The traditional machine learning algorithm is better than many traditional segmentation algorithms in algorithmic performance, but there are many shortcomings when it is used in brain tumor MR image segmentation. For example, the KNN algorithm is simple to implement, and the prediction accuracy of the brain tumor region is relatively high, but the calculation is relatively large . The support vector machine has strong theory, and the final result is determined by several support vectors. The calculation is relatively simple and the generalization ability is strong, but it has higher requirements concerning the selection of parameters and kernel function . Random forest can solve the problem of over-segmentation well, process multiple types of data, and has good anti-noise performance. It can parallel operation and shorten the operation time, but it has a poor effect on low-dimensional tumor data processing . The algorithm based on dictionary learning is similar to the idea of dimensionality reduction, both of which reduce the computing complexity and speed up the computing speed, but also have higher requirements for tumor data .

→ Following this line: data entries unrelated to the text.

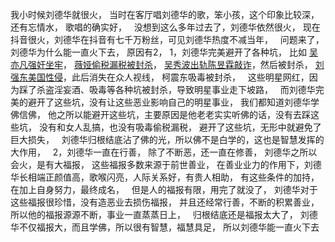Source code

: 我小时候刘德华就很火，
当时在客厅唱刘德华的歌，笨小孩，这个印象比较深，还有忘情水，
歌唱的确实好，
&nbsp;
没想到这么多年过去了，刘德华依然很火，
现在抖音很火，刘德华在抖音有七千万粉丝，可见刘德华热度不减当年，
&nbsp;
问题来了，刘德华为什么能一直火下去，
原因有2，
1，刘德华完美避开了各种坑，
比如 [吴亦凡强奸坐牢](https://www.kancloud.cn/luojiangtao/foshuoxinwen/2640702)，
 [薇娅偷税漏税被封杀](https://www.kancloud.cn/luojiangtao/foshuoxinwen/2629201)，
[吴秀波出轨陈昱霖敲诈](https://www.kancloud.cn/luojiangtao/foshuoxinwen/2646219)，然后被封杀，
 [刘强东美国性侵](https://www.kancloud.cn/luojiangtao/foshuoxinwen/2629199)，此后消失在众人视线，
柯震东吸毒被封杀，
&nbsp;
这些明星网红，因为踩了杀盗淫妄酒、吸毒等各种坑被封杀，导致明星事业走下坡路，
&nbsp;
而刘德华完美的避开了这些坑，没有让这些恶业影响自己的明星事业，
我们都知道刘德华学佛信佛，
他之所以能避开这些坑，主要原因是他老老实实听佛的话，没有去踩这些坑，
没有和女人乱搞，也没有吸毒偷税漏税，
避开了这些坑，无形中就避免了巨大损失，
&nbsp;
刘德华归根结底沾了佛的光，所以佛不是白学的，这也是智慧发挥的大作用，
&nbsp;
2，刘德华一直在行善，
除了不断恶，还一直在修善，
刘德华之所以会火，是有大福报，
这些福报多数来源于前世善业，
在善业业力的作用下，刘德华长相端正颜值高，歌喉闪亮，人际关系好，有贵人相助，
有这些条件的加持，在加上自身努力，最终成名，
&nbsp;
但是人的福报有限，用完了就没了，
刘德华对于这些福报很珍惜，没有造恶业去损伤福报，
并且还经常行善，不断的积累善业，
所以他的福报源源不断，事业一直蒸蒸日上，
&nbsp;
归根结底还是福报太大了，
刘德华不仅福报大，而且学佛，所以很有智慧，福慧具足，
所以刘德华能一直火下去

Convolutional neural network belongs to the category of neural network, and its weight sharing mechanism greatly reduces the model complexity. Convolutional neural network (the network diagram is shown in Figure 1a) can directly take the image as the input, automatically extract the features, and has a high degree of invariance to the image translation, scaling and other changes. In recent years, a series of Network models based on convolutional neural Network , such as Network in Network , VGG , Google-Net , Res-Net , etc., have been widely used in medical image segmentation. Among them, the VGG network has a strong ability to extract features and can guarantee the convergence in the case of fewer training times. However, as the deepening of the network will cause gradient explosion and gradient disappearance, the optimization effect will start to deteriorate when the network depth exceeds a certain range.

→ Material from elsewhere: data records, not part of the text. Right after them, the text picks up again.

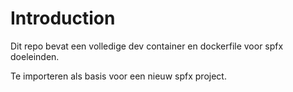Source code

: # Introduction 
Dit repo bevat een volledige dev container en dockerfile voor spfx doeleinden.

Te importeren als basis voor een nieuw spfx project.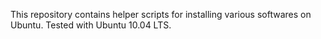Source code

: This repository contains helper scripts for installing various softwares on Ubuntu. Tested with Ubuntu 10.04 LTS.
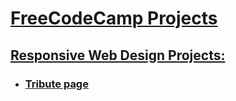 # [FreeCodeCamp Projects](https://www.freecodecamp.org/learn)

## [Responsive Web Design Projects:](Responsive%20Web%20Design%20Projects/)
- ### [Tribute page](https://z10nn.github.io/FreeCodeCamp/Responsive%20Web%20Design%20Projects/Tribute%20page/)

Figure 1. Network structure diagrams of some classical methods and improved methods. (a) is the classic CNN network model; (b) is the classic FCN network model; (c) is the structure diagram of a convolutional neural network technology based on automatic context (Auto-Nets) proposed by Salehi et al. ; (d) is the classic Encoder-Decoder network model; (e) is the structure diagram of a fully convolutional neural network with feature reuse module and feature integration module (f2fcn) proposed by Xue et al. ; (f) is the structure diagram of a robust neural network algorithm based on u-net proposed by isensee et al. ; (g) is the structure diagram of a sequential CNN architecture proposed by saouli et al. ; (h) is the structure diagram of attention residual U-net proposed by Zhang et al. ; (i) is a structural diagram of 3D dense connection combined with feature pyramid proposed by Zhou et al. .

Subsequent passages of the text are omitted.